Love it! All mommies should read your article before having their baby. I wish I knew all this information with my first baby. I have used all your advice with my second and know that it works. Thank you for sharing 🙂
Thanks for reading! These are just basics, which I believe everyone feels intuitively. However, most of the first-time parents, and moms in particular, are so terrified that they somehow forget to listen to themselves, their bodies and most of all, their babies and it’s really essential.
Baby wearing is crucial, especially for WAHMs! The only thing you really can’t do while babywearing is cooking. So good luck with that!

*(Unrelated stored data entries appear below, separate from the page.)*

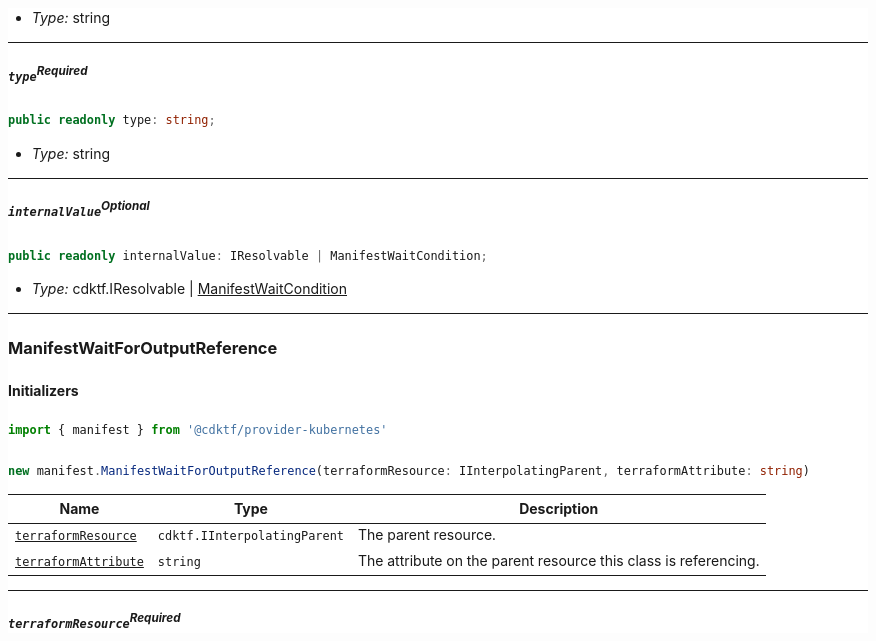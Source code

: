 - *Type:* string

---

##### `type`<sup>Required</sup> <a name="type" id="@cdktf/provider-kubernetes.manifest.ManifestWaitConditionOutputReference.property.type"></a>

```typescript
public readonly type: string;
```

- *Type:* string

---

##### `internalValue`<sup>Optional</sup> <a name="internalValue" id="@cdktf/provider-kubernetes.manifest.ManifestWaitConditionOutputReference.property.internalValue"></a>

```typescript
public readonly internalValue: IResolvable | ManifestWaitCondition;
```

- *Type:* cdktf.IResolvable | <a href="#@cdktf/provider-kubernetes.manifest.ManifestWaitCondition">ManifestWaitCondition</a>

---


### ManifestWaitForOutputReference <a name="ManifestWaitForOutputReference" id="@cdktf/provider-kubernetes.manifest.ManifestWaitForOutputReference"></a>

#### Initializers <a name="Initializers" id="@cdktf/provider-kubernetes.manifest.ManifestWaitForOutputReference.Initializer"></a>

```typescript
import { manifest } from '@cdktf/provider-kubernetes'

new manifest.ManifestWaitForOutputReference(terraformResource: IInterpolatingParent, terraformAttribute: string)
```

| **Name** | **Type** | **Description** |
| --- | --- | --- |
| <code><a href="#@cdktf/provider-kubernetes.manifest.ManifestWaitForOutputReference.Initializer.parameter.terraformResource">terraformResource</a></code> | <code>cdktf.IInterpolatingParent</code> | The parent resource. |
| <code><a href="#@cdktf/provider-kubernetes.manifest.ManifestWaitForOutputReference.Initializer.parameter.terraformAttribute">terraformAttribute</a></code> | <code>string</code> | The attribute on the parent resource this class is referencing. |

---

##### `terraformResource`<sup>Required</sup> <a name="terraformResource" id="@cdktf/provider-kubernetes.manifest.ManifestWaitForOutputReference.Initializer.parameter.terraformResource"></a>
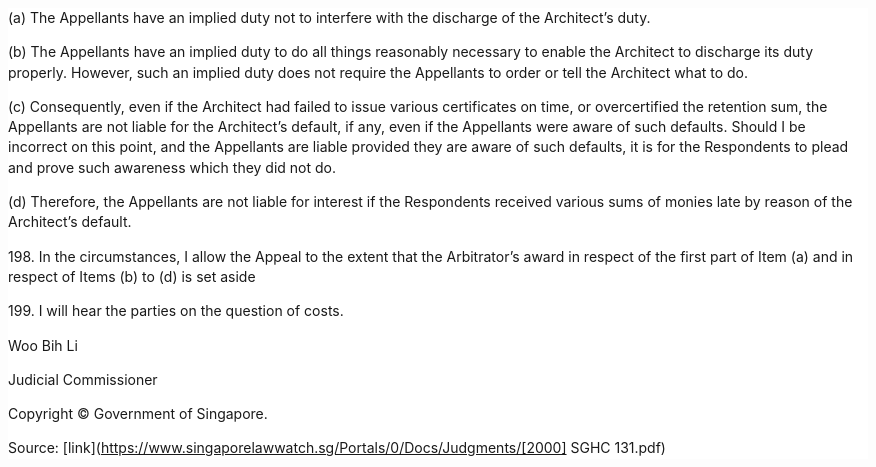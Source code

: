  (a) The Appellants have an implied duty not to interfere with the discharge of the Architect’s duty. 

 (b) The Appellants have an implied duty to do all things reasonably necessary to enable the Architect to discharge its duty properly. However, such an implied duty does not require the Appellants to order or tell the Architect what to do. 


 (c) Consequently, even if the Architect had failed to issue various certificates on time, or overcertified the retention sum, the Appellants are not liable for the Architect’s default, if any, even if the Appellants were aware of such defaults. Should I be incorrect on this point, and the Appellants are liable provided they are aware of such defaults, it is for the Respondents to plead and prove such awareness which they did not do. 

 (d) Therefore, the Appellants are not liable for interest if the Respondents received various sums of monies late by reason of the Architect’s default. 

198\. In the circumstances, I allow the Appeal to the extent that the Arbitrator’s award in respect of the first part of Item (a) and in respect of Items (b) to (d) is set aside 

199\. I will hear the parties on the question of costs. 

Woo Bih Li 

Judicial Commissioner 

 Copyright © Government of Singapore. 


Source: [link](https://www.singaporelawwatch.sg/Portals/0/Docs/Judgments/[2000] SGHC 131.pdf)
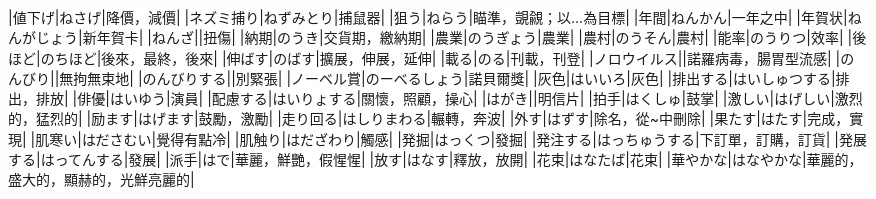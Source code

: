 |値下げ|ねさげ|降價，減價|
|ネズミ捕り|ねずみとり|捕鼠器|
|狙う|ねらう|瞄準，覬覦；以…為目標|
|年間|ねんかん|一年之中|
|年賀状|ねんがじょう|新年賀卡|
|ねんざ||扭傷|
|納期|のうき|交貨期，繳納期|
|農業|のうぎょう|農業|
|農村|のうそん|農村|
|能率|のうりつ|效率|
|後ほど|のちほど|後來，最終，後來|
|伸ばす|のばす|擴展，伸展，延伸|
|載る|のる|刊載，刊登|
|ノロウイルス||諾羅病毒，腸胃型流感|
|のんびり||無拘無束地|
|のんびりする||別緊張|
|ノーベル賞|のーべるしょう|諾貝爾獎|
|灰色|はいいろ|灰色|
|排出する|はいしゅつする|排出，排放|
|俳優|はいゆう|演員|
|配慮する|はいりょする|關懷，照顧，操心|
|はがき||明信片|
|拍手|はくしゅ|鼓掌|
|激しい|はげしい|激烈的，猛烈的|
|励ます|はげます|鼓勵，激勵|
|走り回る|はしりまわる|輾轉，奔波|
|外す|はずす|除名，從~中刪除|
|果たす|はたす|完成，實現|
|肌寒い|はださむい|覺得有點冷|
|肌触り|はだざわり|觸感|
|発掘|はっくつ|發掘|
|発注する|はっちゅうする|下訂單，訂購，訂貨|
|発展する|はってんする|發展|
|派手|はで|華麗，鮮艷，假惺惺|
|放す|はなす|釋放，放開|
|花束|はなたば|花束|
|華やかな|はなやかな|華麗的，盛大的，顯赫的，光鮮亮麗的|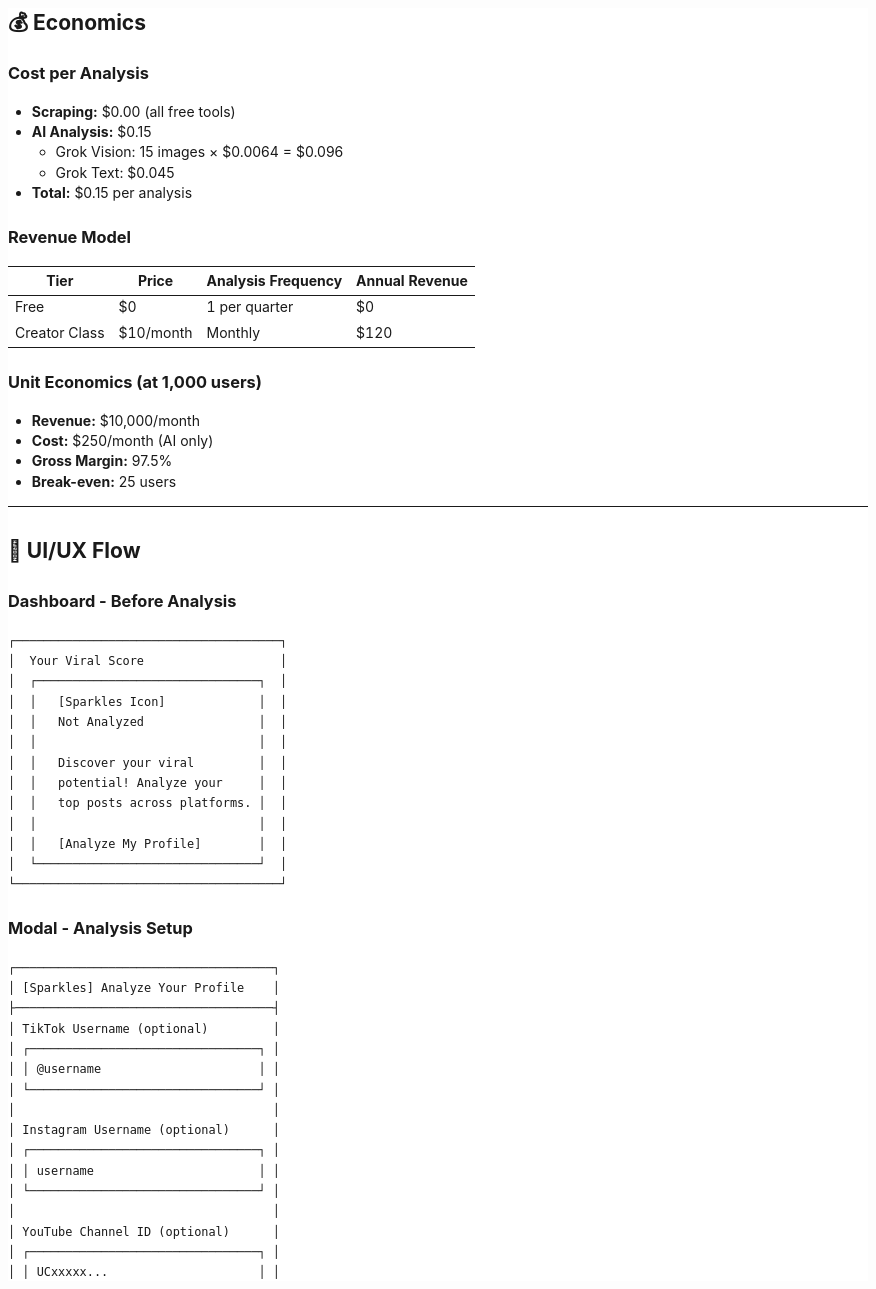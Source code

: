
## 💰 Economics

### Cost per Analysis
- **Scraping:** $0.00 (all free tools)
- **AI Analysis:** $0.15
  - Grok Vision: 15 images × $0.0064 = $0.096
  - Grok Text: $0.045
- **Total:** $0.15 per analysis

### Revenue Model
| Tier | Price | Analysis Frequency | Annual Revenue |
|------|-------|-------------------|----------------|
| Free | $0 | 1 per quarter | $0 |
| Creator Class | $10/month | Monthly | $120 |

### Unit Economics (at 1,000 users)
- **Revenue:** $10,000/month
- **Cost:** $250/month (AI only)
- **Gross Margin:** 97.5%
- **Break-even:** 25 users

---

## 🎨 UI/UX Flow

### Dashboard - Before Analysis
```
┌─────────────────────────────────────┐
│  Your Viral Score                   │
│  ┌───────────────────────────────┐  │
│  │   [Sparkles Icon]             │  │
│  │   Not Analyzed                │  │
│  │                               │  │
│  │   Discover your viral         │  │
│  │   potential! Analyze your     │  │
│  │   top posts across platforms. │  │
│  │                               │  │
│  │   [Analyze My Profile]        │  │
│  └───────────────────────────────┘  │
└─────────────────────────────────────┘
```

### Modal - Analysis Setup
```
┌────────────────────────────────────┐
│ [Sparkles] Analyze Your Profile    │
├────────────────────────────────────┤
│ TikTok Username (optional)         │
│ ┌────────────────────────────────┐ │
│ │ @username                      │ │
│ └────────────────────────────────┘ │
│                                    │
│ Instagram Username (optional)      │
│ ┌────────────────────────────────┐ │
│ │ username                       │ │
│ └────────────────────────────────┘ │
│                                    │
│ YouTube Channel ID (optional)      │
│ ┌────────────────────────────────┐ │
│ │ UCxxxxx...                     │ │
```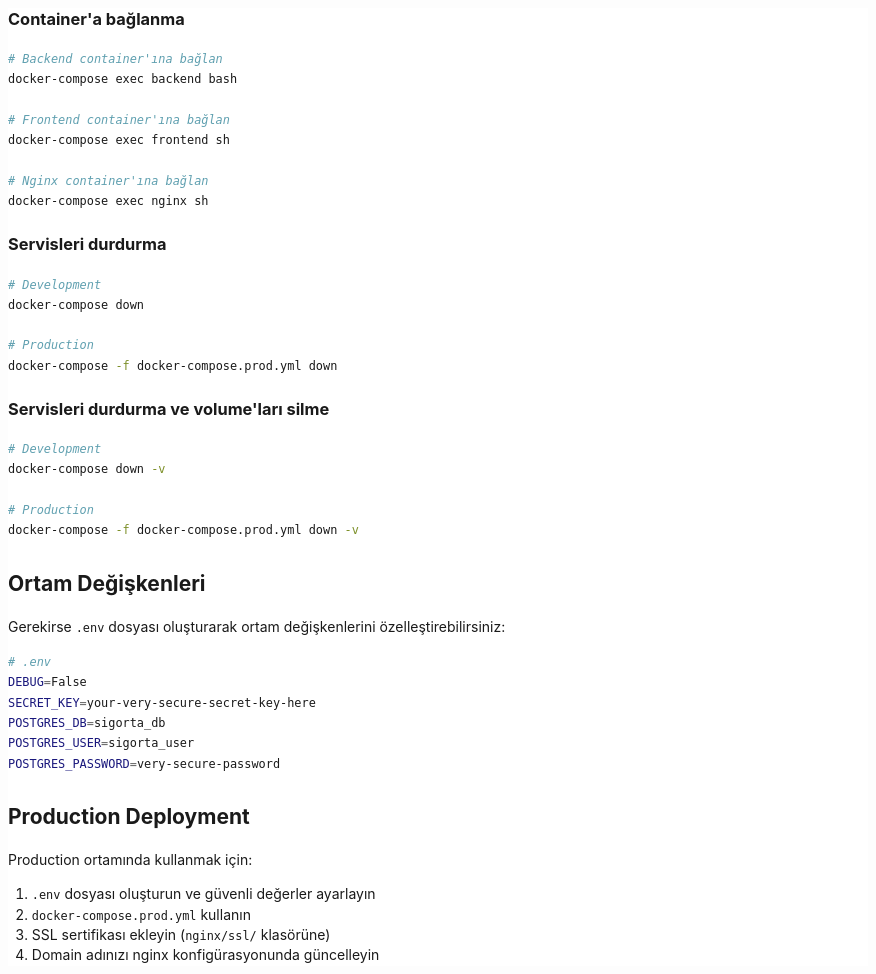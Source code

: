 ### Container'a bağlanma

```bash
# Backend container'ına bağlan
docker-compose exec backend bash

# Frontend container'ına bağlan
docker-compose exec frontend sh

# Nginx container'ına bağlan
docker-compose exec nginx sh
```

### Servisleri durdurma

```bash
# Development
docker-compose down

# Production
docker-compose -f docker-compose.prod.yml down
```

### Servisleri durdurma ve volume'ları silme

```bash
# Development
docker-compose down -v

# Production
docker-compose -f docker-compose.prod.yml down -v
```

## Ortam Değişkenleri

Gerekirse `.env` dosyası oluşturarak ortam değişkenlerini özelleştirebilirsiniz:

```bash
# .env
DEBUG=False
SECRET_KEY=your-very-secure-secret-key-here
POSTGRES_DB=sigorta_db
POSTGRES_USER=sigorta_user
POSTGRES_PASSWORD=very-secure-password
```

## Production Deployment

Production ortamında kullanmak için:

1. `.env` dosyası oluşturun ve güvenli değerler ayarlayın
2. `docker-compose.prod.yml` kullanın
3. SSL sertifikası ekleyin (`nginx/ssl/` klasörüne)
4. Domain adınızı nginx konfigürasyonunda güncelleyin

Exactly! It’s a crucial thing, and both “sides” (a baby and a mother) can only benefit from that. Essential and very useful!
These are such great tips! No one told me how hard breastfeeding would be…or how painful at the beginning. Luckily, it got a lot better pretty quick, but I know many women get discouraged. I think this will really help them. I also love your tip about getting to know your baby, since it is totally different from the idea of them you had for nine months.
Thanks for reading! Breastfeeding is really tough, especially bearing in mind how important it is, many first-time moms, including myself, are under pressure to do this and to do it RIGHT. It can be very stressful experience both for the baby and mom. Since I insisted so much on this, I think that my first one, who never liked eating, since the time she was a newborn, has got this attitude thanks to me and my pressure. On the other hand, my son is totally opposite – I was relaxed, forgot about all the “breastfeeding rules” and we did it for a longer period (than with my first child), he loves to eat today and his attitude towards food is completely different.
These are all such basic, but important, things for a 1st time mom to know. There really are no books to fully prepare you, but focusing on these few things can make all the difference! I especially liked #5. I talked to each of my children from sun up to sun down about everything and nothing !
Being a rookie parent once upon a time, I kept thinking so often that there are thousands of useful guides for this and that, while for the most important thing in the entire life, there’s nothing like that and how great it would be if there was such a thing! But I managed to do that somehow (without this “booklet” 🙂 )for the first time. I simply learned how to listen to my baby and my intuition and it worked!
Breastfeeding was rough with both my boys, my first was a NICU baby and I didn’t get to bf him until 6 wks old, but I did. He bf until 12 months old, my 13 month old is still going strong!
I don’t believe in the whole “don’t pick them up or they’ll be spoiled” thing either. babies cry, and babies need to be held! You can’t spoil a baby…
I agree with you. And I did it all the time, despite some negative comments I got as a first time mom, which can be stressful, because you’re pretty terrified about everything. But I was really determined about that and I’d do it again and again. Thinking back to that, we basically wore them all the time in the carrier so they cried rarely.